Arnstein shows some programming chops, for the system now understands indirect objects. Yes, the author of Haunted House has moved on to a four-word parser. (Having had practice helps!)
You start in a jungle maze…
…but fortunately not a rather large one.

MAZE STATS: Uses the Woods “all different” room trick of slightly altered room names. Only three connections are “normal”. The start location is a “sink” room that can be reached in more ways than any other room. Just repeating GO WEST will eventually get out no matter what the location in the maze. Most likely it was meant to be atmospheric rather than difficult.
Past the opening jungle is the outside of the Raaka-Tu temple, where guards rotate in a pattern and you can get shot if you’re not careful.

The “try again” and immediate restart with no prompt is novel. I can’t think of another text adventure example up to 1980 offhand.
The guards have some randomness to them, so you genuinely have to pay attention to their movement messages and not just hope you get lucky. (You want to wait until they disappear around a corner.) Eventually, you can find a coin on the ground and a wall with ivy that you can climb.
I’m going to stop here — I’ve made a little more progress, but I want to get a larger chunk before I write about it. I can say there are enough deathtraps I’m reminded of Death Dreadnaught.

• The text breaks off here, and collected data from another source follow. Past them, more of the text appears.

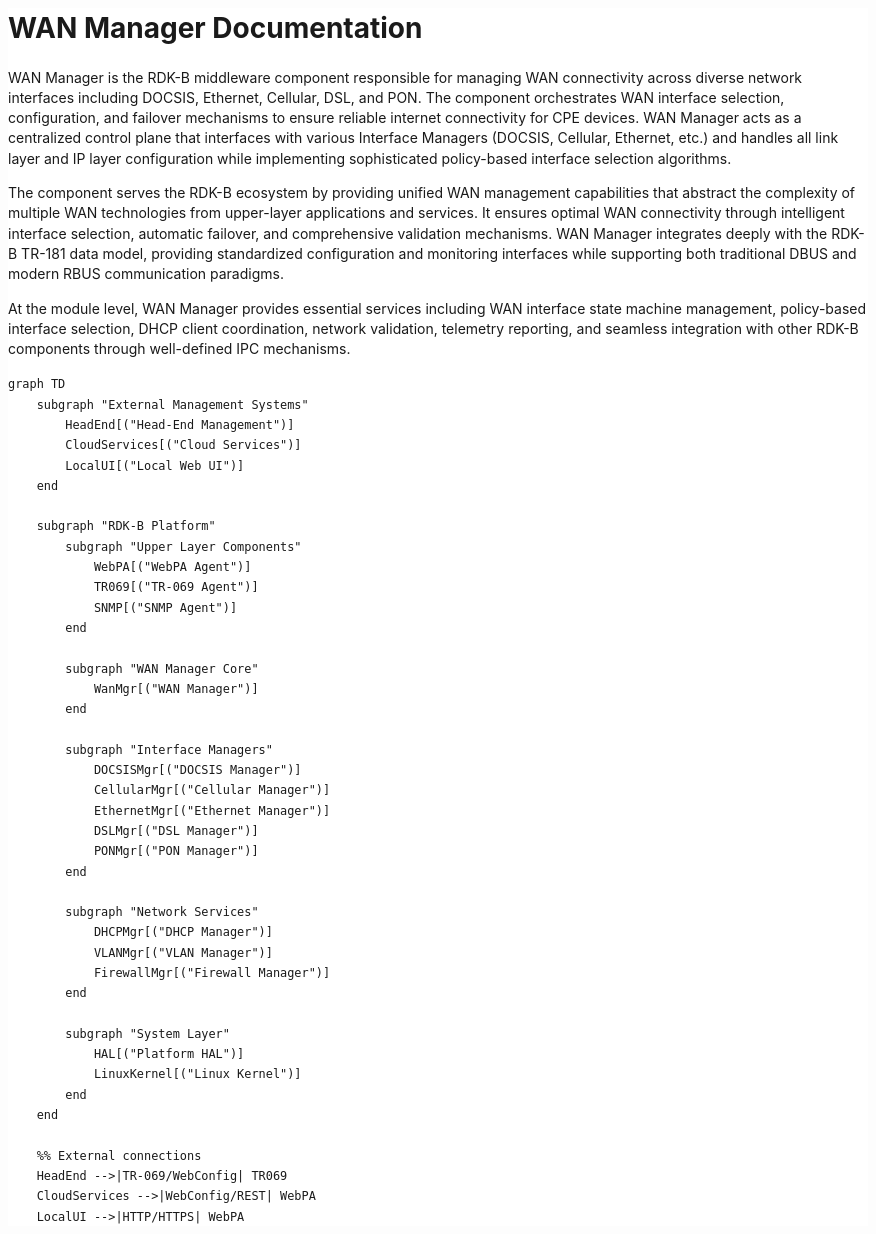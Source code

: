 # WAN Manager Documentation

WAN Manager is the RDK-B middleware component responsible for managing WAN connectivity across diverse network interfaces including DOCSIS, Ethernet, Cellular, DSL, and PON. The component orchestrates WAN interface selection, configuration, and failover mechanisms to ensure reliable internet connectivity for CPE devices. WAN Manager acts as a centralized control plane that interfaces with various Interface Managers (DOCSIS, Cellular, Ethernet, etc.) and handles all link layer and IP layer configuration while implementing sophisticated policy-based interface selection algorithms.

The component serves the RDK-B ecosystem by providing unified WAN management capabilities that abstract the complexity of multiple WAN technologies from upper-layer applications and services. It ensures optimal WAN connectivity through intelligent interface selection, automatic failover, and comprehensive validation mechanisms. WAN Manager integrates deeply with the RDK-B TR-181 data model, providing standardized configuration and monitoring interfaces while supporting both traditional DBUS and modern RBUS communication paradigms.

At the module level, WAN Manager provides essential services including WAN interface state machine management, policy-based interface selection, DHCP client coordination, network validation, telemetry reporting, and seamless integration with other RDK-B components through well-defined IPC mechanisms.

```mermaid
graph TD
    subgraph "External Management Systems"
        HeadEnd[("Head-End Management")]
        CloudServices[("Cloud Services")]
        LocalUI[("Local Web UI")]
    end

    subgraph "RDK-B Platform"
        subgraph "Upper Layer Components"
            WebPA[("WebPA Agent")]
            TR069[("TR-069 Agent")]
            SNMP[("SNMP Agent")]
        end

        subgraph "WAN Manager Core"
            WanMgr[("WAN Manager")]
        end

        subgraph "Interface Managers"
            DOCSISMgr[("DOCSIS Manager")]
            CellularMgr[("Cellular Manager")]
            EthernetMgr[("Ethernet Manager")]
            DSLMgr[("DSL Manager")]
            PONMgr[("PON Manager")]
        end

        subgraph "Network Services"
            DHCPMgr[("DHCP Manager")]
            VLANMgr[("VLAN Manager")]
            FirewallMgr[("Firewall Manager")]
        end

        subgraph "System Layer"
            HAL[("Platform HAL")]
            LinuxKernel[("Linux Kernel")]
        end
    end

    %% External connections
    HeadEnd -->|TR-069/WebConfig| TR069
    CloudServices -->|WebConfig/REST| WebPA
    LocalUI -->|HTTP/HTTPS| WebPA
```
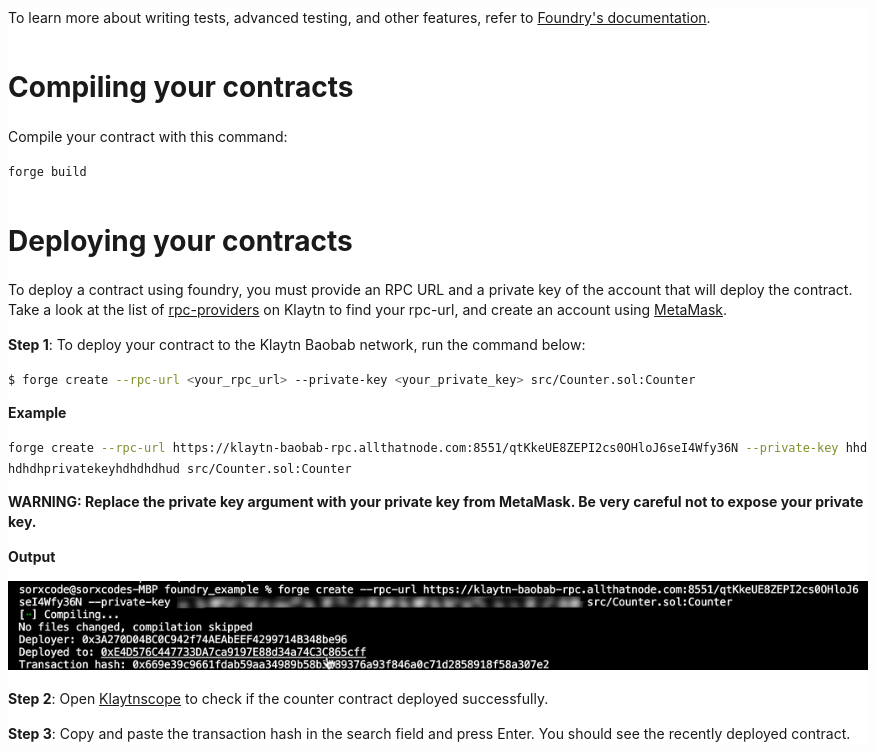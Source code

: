 To learn more about writing tests, advanced testing, and other features, refer to [Foundry's documentation](https://book.getfoundry.sh/forge/tests).

# Compiling your contracts

Compile your contract with this command:

```bash
forge build 
```

# Deploying your contracts

To deploy a contract using foundry, you must provide an RPC URL and a private key of the account that will deploy the contract. Take a look at the list of [rpc-providers](https://docs.klaytn.foundation/content/dapp/json-rpc/public-en) on Klaytn to find your rpc-url, and create an account using [MetaMask](https://docs.klaytn.foundation/dapp/tutorials/connecting-metamask#install-metamask).

**Step 1**: To deploy your contract to the Klaytn Baobab network, run the command below:

```bash
$ forge create --rpc-url <your_rpc_url> --private-key <your_private_key> src/Counter.sol:Counter
```

**Example**

```bash
forge create --rpc-url https://klaytn-baobab-rpc.allthatnode.com:8551/qtKkeUE8ZEPI2cs0OHloJ6seI4Wfy36N --private-key hhdhdhdhprivatekeyhdhdhdhud src/Counter.sol:Counter
```

**WARNING: Replace the private key argument with your private key from MetaMask. Be very careful not to expose your private key.**

**Output**

![](./../images/foundry/foundry-create.png)

**Step 2**: Open [Klaytnscope](https://baobab.scope.klaytn.com/tx/0x669e39c9661fdab59aa34989b58b3f89376a93f846a0c71d2858918f58a307e2?tabId=internalTx) to check if the counter contract deployed successfully.

**Step 3**: Copy and paste the transaction hash in the search field and press Enter. You should see the recently deployed contract.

Raäka-Tū and Bedlam were the first text adventure games that I played, way back in the early 80s. This article really brings back memories.
Excellent!
Did you finish them, back in the day?
I know I solved Raaka-Tu, but I’m not sure about Bedlam. I was about 13. I probably spent a month on each game. I knew about adventuring from playing D&D so I knew about traps and puzzles and I mapped out both games. All of that stuff is long gone, now. From those two games I moved on to Empire of the Overmind–and finally Enchanter.
I lived in a small Ontario town so all the software I got either came from the local Radio Shack or as hand-me-downs from friends and family. Basically if I wanted something I had to write it myself. The articles written by the guys from Infocom in Byte and Creative Computing were my Holy Grail. My thrill was writing a parser that could understand sentences as well as the Infocom one could. I never actually finished writing a full game of my own.